Enquête sur Sai Baba, avatar de Shiva, Shakti et Jésus

C'est le 22 octobre dernier, Fête de la joie des enfants célébrée à l'ashram Prasanthi Nilayam dans la ville de Puttaparthi (Etat indien de l'Andhra Pradesh). Le jeune Krishna De, 9 ans, récite un compliment à son cher gourou Sai Baba, 79 ans, en orange: "De Toi nous provenons, Bhagawan [Maître], et à Toi nous devons tous retourner". Suit un très long spectacle de danse. Il met en scène la vie de Sai Baba dont la venue sur terre avait été annoncée par les textes sacrés des principales religions (y compris la bible) pour réaliser une mission universelle de paix et d'amour.
Sa naissance a été précédée d'une immaculée conception. Avatar du dieu Shiva et de sa compagne Shakti, en même temps que de Jésus-Christ, le baba ressemble à ce qu'on appellerait ailleurs une vieille folle, croisement d'Elisabeth Taylor, de Kadhafi et d'un buffle de rizière. A l'hindouisme, il emprunte l'idée que chaque être porte en lui un part de divinité. Pour le démontrer, il opère des résurrections, des guérisons (aveugles, cancéreux) et des miracles qui ressemblent aux trucs des prestidigitateurs de Las Vegas. "Miracles are my visiting card," se plaît-il à répéter. Il fait apparaître des objets qu'il aurait créés du néant ou de son ventre, via la bouche. Pour les pauvres: un peu de vibhuti [cendre sacrée], des bonbons, une fleur. Pour les riches: des lingam [représentation du phallus divin] en plaqué or, des montres (avec numéro de fabrication) et autres statuettes ou bijoux de dévotion qu'il leur offre.

Avec dix ou quinze millions de zélateurs au monde -- dont Isaac Tigrett, cofondateur de la chaîne de restaurants Hard Rock --, avec 1500 centres de dévotion dans quelque 140 pays, Sai Baba est le gourou indien vivant le plus populaire. Il draine des sommes considérables de l'Occident vers l'Inde, ce qui lui a permis d'ouvrir les écoles, des universités, des hôpitaux et des dispensaires gratuits. Malgré ses origines de basse caste, c'est un homme vénéré pour les autorités indiennes, tourisme oblige.

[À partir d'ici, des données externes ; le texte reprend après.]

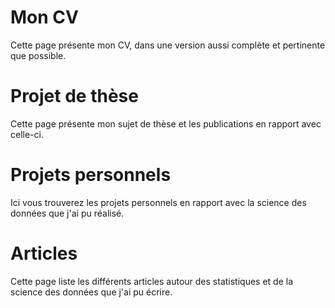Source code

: # Mon CV

Cette page présente mon CV, dans une version aussi complète et pertinente que possible.

# Projet de thèse

Cette page présente mon sujet de thèse et les publications en rapport avec celle-ci.

# Projets personnels

Ici vous trouverez les projets personnels en rapport avec la science des données que j'ai pu réalisé.

# Articles

Cette page liste les différents articles autour des statistiques et de la science des données que j'ai pu écrire.
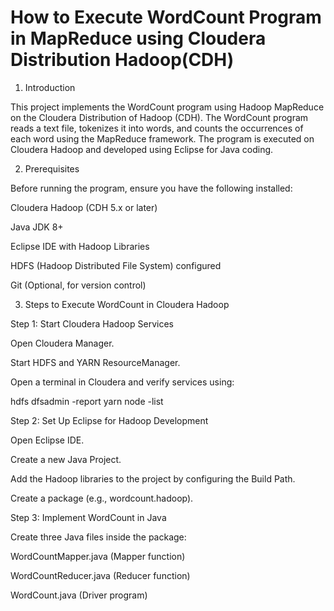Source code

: # How to Execute WordCount Program in MapReduce using Cloudera Distribution Hadoop(CDH)

1. Introduction

This project implements the WordCount program using Hadoop MapReduce on the Cloudera Distribution of Hadoop (CDH). The WordCount program reads a text file, tokenizes it into words, and counts the occurrences of each word using the MapReduce framework. The program is executed on Cloudera Hadoop and developed using Eclipse for Java coding.

2. Prerequisites

Before running the program, ensure you have the following installed:

Cloudera Hadoop (CDH 5.x or later)

Java JDK 8+

Eclipse IDE with Hadoop Libraries

HDFS (Hadoop Distributed File System) configured

Git (Optional, for version control)

3. Steps to Execute WordCount in Cloudera Hadoop

Step 1: Start Cloudera Hadoop Services

Open Cloudera Manager.

Start HDFS and YARN ResourceManager.

Open a terminal in Cloudera and verify services using:

hdfs dfsadmin -report
yarn node -list

Step 2: Set Up Eclipse for Hadoop Development

Open Eclipse IDE.

Create a new Java Project.

Add the Hadoop libraries to the project by configuring the Build Path.

Create a package (e.g., wordcount.hadoop).

Step 3: Implement WordCount in Java

Create three Java files inside the package:

WordCountMapper.java (Mapper function)

WordCountReducer.java (Reducer function)

WordCount.java (Driver program)

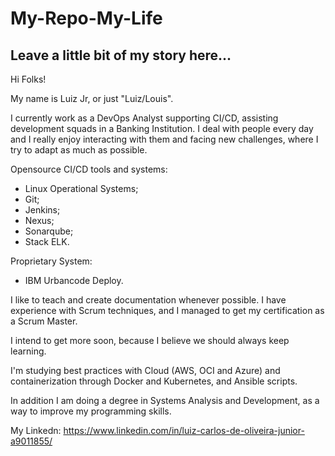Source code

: # My-Repo-My-Life

## Leave a little bit of my story here...

<p>Hi Folks!</p>
<p>My name is Luiz Jr, or just "Luiz/Louis".</p>

<p>I currently work as a DevOps Analyst supporting CI/CD, assisting development squads in a Banking Institution. I deal with people every day and I really enjoy interacting with them and facing new challenges, where I try to adapt as much as possible.</p>

<p>Opensource CI/CD tools and systems: </p>

- Linux Operational Systems;
- Git;
- Jenkins;
- Nexus;
- Sonarqube;
- Stack ELK.

<p>Proprietary System:</p>

- IBM Urbancode Deploy. 

<p>I like to teach and create documentation whenever possible. I have experience with Scrum techniques, and I managed to get my certification as a Scrum Master.</p>

<p>I intend to get more soon, because I believe we should always keep learning.</p>

<p>I'm studying best practices with Cloud (AWS, OCI and Azure) and containerization through Docker and Kubernetes, and Ansible scripts. </p>

<p>In addition I am doing a degree in Systems Analysis and Development, as a way to improve my programming skills.</p>

My Linkedn: https://www.linkedin.com/in/luiz-carlos-de-oliveira-junior-a9011855/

Dans son homélie adressée à la masse de fidèles indiens et étrangers réunis pour la Fête de la joie, Sai Baba a prêché: "L'homme doit accomplir son Karma [action] dans ce Karmabhumi [champ d'activité] de la naissance à la mort. En fait, la naissance humaine nous a été donnée pour remplir le Karma. Ainsi, nous sommes encouragés à exécuter continuellement différents Karmas. Mais très peu font l'effort de se demander si les Karmas exercés sont des Sathkarmas [bonnes oeuvres] ou non."
Pas besoin de se rendre en Inde pour se faire chier à la prédication du dimanche.
L'argent du Maître divin est aussi investi dans de somptueux et kitchissimes palais -- pour recevoir et impressionner les dévots -- et de luxueuses résidences particulières.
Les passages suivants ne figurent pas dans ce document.